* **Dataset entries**
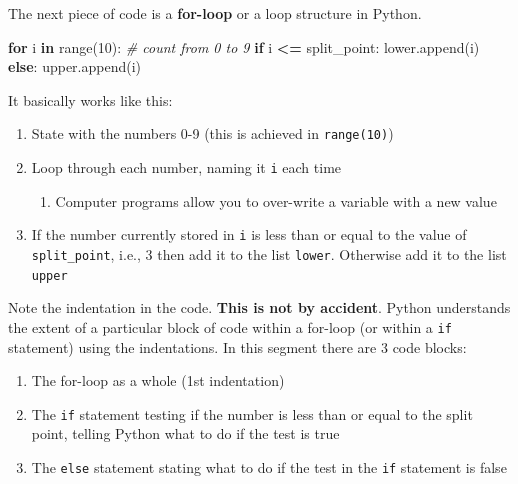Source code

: \documentclass[
  letterpaper,
]{scrbook}
\newenvironment{Shaded}{\begin{snugshade}}{\end{snugshade}}
\newcommand{\BuiltInTok}[1]{#1}
\newcommand{\CommentTok}[1]{\textcolor[rgb]{0.56,0.35,0.01}{\textit{#1}}}
\newcommand{\ControlFlowTok}[1]{\textcolor[rgb]{0.13,0.29,0.53}{\textbf{#1}}}
\newcommand{\DecValTok}[1]{\textcolor[rgb]{0.00,0.00,0.81}{#1}}
\newcommand{\KeywordTok}[1]{\textcolor[rgb]{0.13,0.29,0.53}{\textbf{#1}}}
\newcommand{\NormalTok}[1]{#1}
\newcommand{\OperatorTok}[1]{\textcolor[rgb]{0.81,0.36,0.00}{\textbf{#1}}}
\providecommand{\tightlist}{%
  \setlength{\itemsep}{0pt}\setlength{\parskip}{0pt}}
\begin{document}
The next piece of code is a \textbf{for-loop} or a loop structure in Python.

\begin{Shaded}
\begin{Highlighting}[]
\ControlFlowTok{for}\NormalTok{ i }\KeywordTok{in} \BuiltInTok{range}\NormalTok{(}\DecValTok{10}\NormalTok{):  }\CommentTok{\# count from 0 to 9}
    \ControlFlowTok{if}\NormalTok{ i }\OperatorTok{\textless{}=}\NormalTok{ split\_point:}
\NormalTok{        lower.append(i)}
    \ControlFlowTok{else}\NormalTok{:}
\NormalTok{        upper.append(i)}
\end{Highlighting}
\end{Shaded}

It basically works like this:

\begin{enumerate}
\def\labelenumi{\arabic{enumi}.}
\tightlist
\item
  State with the numbers 0-9 (this is achieved in \texttt{range(10)})
\item
  Loop through each number, naming it \texttt{i} each time

  \begin{enumerate}
  \def\labelenumii{\arabic{enumii}.}
  \tightlist
  \item
    Computer programs allow you to over-write a variable with a new value
  \end{enumerate}
\item
  If the number currently stored in \texttt{i} is less than or equal to the value of \texttt{split\_point}, i.e., 3 then add it to the list \texttt{lower}. Otherwise add it to the list \texttt{upper}
\end{enumerate}

Note the indentation in the code. \textbf{This is not by accident}. Python understands the extent of a particular block of code within a for-loop (or within a \texttt{if} statement) using the indentations. In this segment there are 3 code blocks:

\begin{enumerate}
\def\labelenumi{\arabic{enumi}.}
\tightlist
\item
  The for-loop as a whole (1st indentation)
\item
  The \texttt{if} statement testing if the number is less than or equal to the split point, telling Python what to do if the test is true
\item
  The \texttt{else} statement stating what to do if the test in the \texttt{if} statement is false
\end{enumerate}
\end{document}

* **Try it**
Go line by line through the data above and report each one that holds the string "Highlighting".

* **Response area**
\begin{Highlighting}[]
\end{Highlighting}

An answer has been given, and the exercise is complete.